··· DATA SUPPLIED ···
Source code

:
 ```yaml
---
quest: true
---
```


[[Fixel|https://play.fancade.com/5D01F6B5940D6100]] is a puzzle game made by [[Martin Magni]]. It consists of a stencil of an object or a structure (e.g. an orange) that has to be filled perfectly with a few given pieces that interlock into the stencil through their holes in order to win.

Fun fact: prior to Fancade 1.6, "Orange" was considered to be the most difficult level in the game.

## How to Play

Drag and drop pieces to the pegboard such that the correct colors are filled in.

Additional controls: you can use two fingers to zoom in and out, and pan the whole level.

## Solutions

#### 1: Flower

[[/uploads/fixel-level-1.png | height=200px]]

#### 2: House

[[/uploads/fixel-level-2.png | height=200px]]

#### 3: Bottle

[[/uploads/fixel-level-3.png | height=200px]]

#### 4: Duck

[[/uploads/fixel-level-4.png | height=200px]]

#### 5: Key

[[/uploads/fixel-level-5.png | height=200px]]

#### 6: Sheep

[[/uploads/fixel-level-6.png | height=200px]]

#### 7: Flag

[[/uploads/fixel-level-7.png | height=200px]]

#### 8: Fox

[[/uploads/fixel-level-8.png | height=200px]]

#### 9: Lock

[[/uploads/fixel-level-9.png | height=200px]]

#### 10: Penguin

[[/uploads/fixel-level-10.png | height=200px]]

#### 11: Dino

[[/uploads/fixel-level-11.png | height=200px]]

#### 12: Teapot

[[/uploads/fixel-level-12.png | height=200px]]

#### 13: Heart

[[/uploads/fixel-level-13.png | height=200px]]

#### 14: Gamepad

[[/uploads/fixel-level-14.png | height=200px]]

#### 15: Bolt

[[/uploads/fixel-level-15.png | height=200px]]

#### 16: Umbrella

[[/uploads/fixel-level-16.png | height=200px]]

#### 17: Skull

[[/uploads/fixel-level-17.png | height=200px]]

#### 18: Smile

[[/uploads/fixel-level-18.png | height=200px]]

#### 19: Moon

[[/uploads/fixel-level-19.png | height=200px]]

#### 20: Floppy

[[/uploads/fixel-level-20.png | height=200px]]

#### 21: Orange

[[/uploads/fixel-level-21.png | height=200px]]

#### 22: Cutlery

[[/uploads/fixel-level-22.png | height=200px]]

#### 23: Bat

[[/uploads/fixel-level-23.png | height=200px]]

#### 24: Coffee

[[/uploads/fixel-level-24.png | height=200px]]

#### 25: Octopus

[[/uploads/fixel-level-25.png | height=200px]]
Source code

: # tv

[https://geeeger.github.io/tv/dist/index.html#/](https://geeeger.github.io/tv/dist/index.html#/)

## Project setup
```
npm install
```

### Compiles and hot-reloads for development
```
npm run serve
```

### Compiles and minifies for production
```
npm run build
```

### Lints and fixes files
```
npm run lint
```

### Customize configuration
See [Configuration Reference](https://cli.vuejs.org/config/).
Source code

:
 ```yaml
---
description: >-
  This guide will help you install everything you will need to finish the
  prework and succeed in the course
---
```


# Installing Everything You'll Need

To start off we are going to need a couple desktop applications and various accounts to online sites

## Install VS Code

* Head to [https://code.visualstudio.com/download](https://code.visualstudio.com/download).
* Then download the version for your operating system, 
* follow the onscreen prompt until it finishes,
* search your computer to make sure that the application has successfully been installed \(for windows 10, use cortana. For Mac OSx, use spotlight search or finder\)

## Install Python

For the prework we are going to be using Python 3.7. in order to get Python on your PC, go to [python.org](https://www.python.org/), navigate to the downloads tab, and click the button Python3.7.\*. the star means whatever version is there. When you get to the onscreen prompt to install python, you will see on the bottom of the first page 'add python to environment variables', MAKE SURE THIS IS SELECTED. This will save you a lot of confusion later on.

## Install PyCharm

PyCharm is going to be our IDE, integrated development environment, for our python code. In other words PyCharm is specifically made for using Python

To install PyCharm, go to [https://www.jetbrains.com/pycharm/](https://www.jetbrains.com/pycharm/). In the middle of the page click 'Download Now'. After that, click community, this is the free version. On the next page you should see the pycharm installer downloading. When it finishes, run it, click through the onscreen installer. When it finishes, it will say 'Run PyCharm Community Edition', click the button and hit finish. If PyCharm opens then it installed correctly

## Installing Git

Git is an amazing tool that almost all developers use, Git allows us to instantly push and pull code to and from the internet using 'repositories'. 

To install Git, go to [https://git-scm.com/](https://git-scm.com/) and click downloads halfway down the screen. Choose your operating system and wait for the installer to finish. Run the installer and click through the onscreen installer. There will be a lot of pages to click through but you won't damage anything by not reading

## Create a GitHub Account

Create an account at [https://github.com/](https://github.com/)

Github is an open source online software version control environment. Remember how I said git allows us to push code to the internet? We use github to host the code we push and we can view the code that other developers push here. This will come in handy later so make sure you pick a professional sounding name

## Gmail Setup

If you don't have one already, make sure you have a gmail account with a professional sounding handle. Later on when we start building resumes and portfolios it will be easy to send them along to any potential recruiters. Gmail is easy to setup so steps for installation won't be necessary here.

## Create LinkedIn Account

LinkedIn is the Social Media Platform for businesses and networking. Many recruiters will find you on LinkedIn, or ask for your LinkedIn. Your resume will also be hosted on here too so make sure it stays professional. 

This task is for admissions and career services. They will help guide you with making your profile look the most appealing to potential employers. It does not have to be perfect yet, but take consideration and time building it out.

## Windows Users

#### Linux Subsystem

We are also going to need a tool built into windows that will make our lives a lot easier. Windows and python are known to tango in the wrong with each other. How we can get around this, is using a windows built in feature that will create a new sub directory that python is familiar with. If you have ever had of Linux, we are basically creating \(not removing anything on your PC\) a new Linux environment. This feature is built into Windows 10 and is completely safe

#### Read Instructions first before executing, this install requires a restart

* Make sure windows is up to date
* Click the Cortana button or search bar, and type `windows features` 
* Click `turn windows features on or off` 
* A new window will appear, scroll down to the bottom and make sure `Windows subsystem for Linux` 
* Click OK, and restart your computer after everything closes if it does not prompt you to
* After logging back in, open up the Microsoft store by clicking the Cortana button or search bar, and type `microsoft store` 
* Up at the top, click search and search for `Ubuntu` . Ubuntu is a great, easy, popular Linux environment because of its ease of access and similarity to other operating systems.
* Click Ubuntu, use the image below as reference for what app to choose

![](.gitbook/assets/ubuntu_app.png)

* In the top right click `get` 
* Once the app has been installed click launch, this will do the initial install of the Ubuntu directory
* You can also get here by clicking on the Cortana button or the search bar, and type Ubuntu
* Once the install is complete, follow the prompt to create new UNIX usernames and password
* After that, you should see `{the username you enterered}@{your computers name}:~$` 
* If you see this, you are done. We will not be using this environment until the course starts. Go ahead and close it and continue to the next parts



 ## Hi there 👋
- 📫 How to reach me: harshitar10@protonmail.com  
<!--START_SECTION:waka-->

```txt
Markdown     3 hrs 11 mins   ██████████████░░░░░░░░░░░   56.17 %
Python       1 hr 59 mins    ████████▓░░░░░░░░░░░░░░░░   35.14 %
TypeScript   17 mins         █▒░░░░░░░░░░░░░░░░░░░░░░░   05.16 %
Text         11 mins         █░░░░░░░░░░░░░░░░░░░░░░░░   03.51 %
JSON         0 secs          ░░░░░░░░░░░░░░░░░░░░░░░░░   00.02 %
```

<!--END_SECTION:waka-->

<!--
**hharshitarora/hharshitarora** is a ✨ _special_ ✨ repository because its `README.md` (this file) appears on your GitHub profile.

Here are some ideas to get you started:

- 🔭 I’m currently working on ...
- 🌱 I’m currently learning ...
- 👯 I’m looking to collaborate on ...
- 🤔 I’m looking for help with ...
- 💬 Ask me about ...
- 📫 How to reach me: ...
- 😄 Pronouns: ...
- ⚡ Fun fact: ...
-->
···
**TASK TO CARRY OUT**
Word for word, set down the lines from the beginning of the records through the line that holds "#### 22: Cutlery". Leave out the rest.

**RESULT OF THE TASK**
Source code

:
 ```yaml
---
quest: true
---
```


[[Fixel|https://play.fancade.com/5D01F6B5940D6100]] is a puzzle game made by [[Martin Magni]]. It consists of a stencil of an object or a structure (e.g. an orange) that has to be filled perfectly with a few given pieces that interlock into the stencil through their holes in order to win.

Fun fact: prior to Fancade 1.6, "Orange" was considered to be the most difficult level in the game.

## How to Play

Drag and drop pieces to the pegboard such that the correct colors are filled in.

Additional controls: you can use two fingers to zoom in and out, and pan the whole level.

## Solutions

#### 1: Flower

[[/uploads/fixel-level-1.png | height=200px]]

#### 2: House

[[/uploads/fixel-level-2.png | height=200px]]

#### 3: Bottle

[[/uploads/fixel-level-3.png | height=200px]]

#### 4: Duck

[[/uploads/fixel-level-4.png | height=200px]]

#### 5: Key

[[/uploads/fixel-level-5.png | height=200px]]

#### 6: Sheep

[[/uploads/fixel-level-6.png | height=200px]]

#### 7: Flag

[[/uploads/fixel-level-7.png | height=200px]]

#### 8: Fox

[[/uploads/fixel-level-8.png | height=200px]]

#### 9: Lock

[[/uploads/fixel-level-9.png | height=200px]]

#### 10: Penguin

[[/uploads/fixel-level-10.png | height=200px]]

#### 11: Dino

[[/uploads/fixel-level-11.png | height=200px]]

#### 12: Teapot

[[/uploads/fixel-level-12.png | height=200px]]

#### 13: Heart

[[/uploads/fixel-level-13.png | height=200px]]

#### 14: Gamepad

[[/uploads/fixel-level-14.png | height=200px]]

#### 15: Bolt

[[/uploads/fixel-level-15.png | height=200px]]

#### 16: Umbrella

[[/uploads/fixel-level-16.png | height=200px]]

#### 17: Skull

[[/uploads/fixel-level-17.png | height=200px]]

#### 18: Smile

[[/uploads/fixel-level-18.png | height=200px]]

#### 19: Moon

[[/uploads/fixel-level-19.png | height=200px]]

#### 20: Floppy

[[/uploads/fixel-level-20.png | height=200px]]

#### 21: Orange

[[/uploads/fixel-level-21.png | height=200px]]

#### 22: Cutlery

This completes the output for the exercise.